Nigeria Open to Join Crude Cuts Under "Right Terms"

Nigeria has started to pump more than 1.8 million bpd of crude oil for two consecutive months.
Nigeria has started to pump more than 1.8 million bpd of crude oil for two consecutive months.

Nigeria would back an extension of OPEC’s production cut deal to the end of 2018 “as long as the right terms are on the table” relative to Abuja’s planned economic recovery, Oil Minister Emmanuel Ibe Kachikwu said, according to a report by Reuters.

“There isn’t any reason to change what is a winning formula,” Kachikwu said. “There is a consensus to extend. The issue will be the duration.”

So far, the bloc and 10 other producers have agreed to extend the agreement through next March. Russia is cutting 300,000 barrels per day in coordination with OPEC’s 1.2 million bpd in cuts.

At the end of the month, the bloc will meet at its headquarters in Vienna to make a final decision on the future of the deal. Nigeria had been granted an exemption from the quotas due to 2016 being a particularly devastating year for the country’s oil infrastructure.

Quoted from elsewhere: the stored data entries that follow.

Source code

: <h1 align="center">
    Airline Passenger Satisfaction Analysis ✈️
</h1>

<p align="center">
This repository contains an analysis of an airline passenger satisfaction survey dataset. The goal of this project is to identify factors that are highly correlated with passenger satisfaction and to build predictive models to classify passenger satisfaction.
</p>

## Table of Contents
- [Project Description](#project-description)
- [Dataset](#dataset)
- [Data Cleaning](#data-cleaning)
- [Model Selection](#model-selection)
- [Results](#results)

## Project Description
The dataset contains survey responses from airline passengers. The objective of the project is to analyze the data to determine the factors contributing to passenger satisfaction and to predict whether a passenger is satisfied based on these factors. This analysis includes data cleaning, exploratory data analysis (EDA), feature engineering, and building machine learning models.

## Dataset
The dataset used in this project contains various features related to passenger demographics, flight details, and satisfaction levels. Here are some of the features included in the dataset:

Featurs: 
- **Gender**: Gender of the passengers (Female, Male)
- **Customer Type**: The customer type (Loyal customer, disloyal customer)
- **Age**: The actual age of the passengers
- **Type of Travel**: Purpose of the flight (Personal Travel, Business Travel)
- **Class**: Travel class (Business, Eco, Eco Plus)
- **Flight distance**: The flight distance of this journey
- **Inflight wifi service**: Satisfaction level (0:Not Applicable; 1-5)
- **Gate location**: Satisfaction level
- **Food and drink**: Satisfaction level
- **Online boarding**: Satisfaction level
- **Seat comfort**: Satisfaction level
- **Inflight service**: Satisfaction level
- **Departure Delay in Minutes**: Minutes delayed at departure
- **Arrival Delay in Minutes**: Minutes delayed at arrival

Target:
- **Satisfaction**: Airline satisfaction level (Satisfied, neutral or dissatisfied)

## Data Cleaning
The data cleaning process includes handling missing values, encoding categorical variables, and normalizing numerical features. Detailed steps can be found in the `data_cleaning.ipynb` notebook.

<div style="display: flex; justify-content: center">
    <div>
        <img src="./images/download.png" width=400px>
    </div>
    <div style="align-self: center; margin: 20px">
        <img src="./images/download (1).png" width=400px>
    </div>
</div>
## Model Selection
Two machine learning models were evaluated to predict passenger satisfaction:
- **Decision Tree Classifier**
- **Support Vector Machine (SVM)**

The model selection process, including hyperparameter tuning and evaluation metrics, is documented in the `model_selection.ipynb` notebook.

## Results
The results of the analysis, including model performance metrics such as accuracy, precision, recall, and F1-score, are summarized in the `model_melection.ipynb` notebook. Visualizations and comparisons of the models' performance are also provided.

Just as Nigeria has started to pump more than 1.8 million bpd of crude oil for two consecutive months, the Niger Delta Avengers—the militant group responsible for most of last year’s attacks on Nigeria’s oil infrastructure—returned to the scene with a gruesome message on its website, warning oil companies of a “brutish, brutal and bloody” end to the ceasefire in the oil-rich Delta.

 “Message to the oil companies: Our next line of operation will not be like the 2016 campaign which we operated successfully without any casualties; this outing will be brutish, brutal and bloody, as we are shall crush everything we meet on our path to completely put off the fires that burn to flair gas in our communities and cut every pipe that moves crude away from our region. We can assure you that every oil installation in our region will feel warmth of the wrath of the Niger Delta Avengers,” the militant group said in a message on its website posted on Friday.

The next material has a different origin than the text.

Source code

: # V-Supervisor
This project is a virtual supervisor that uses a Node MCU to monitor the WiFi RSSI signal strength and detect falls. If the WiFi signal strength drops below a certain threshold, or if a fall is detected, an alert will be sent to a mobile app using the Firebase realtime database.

In related news, a new study showed that oil spills in Nigeria may have claimed the lives of thousands of babies born to mothers who live in areas contaminated by such incidents.

According to the study, published by the CESifo group, given that there were almost 5.3 million live births in Nigeria in 2012 and that around 8.05% of these births took place within 10 kilometers of an oil spill, the authors estimated that oil spills could have killed around 16,000 infants within their first month of life in 2012.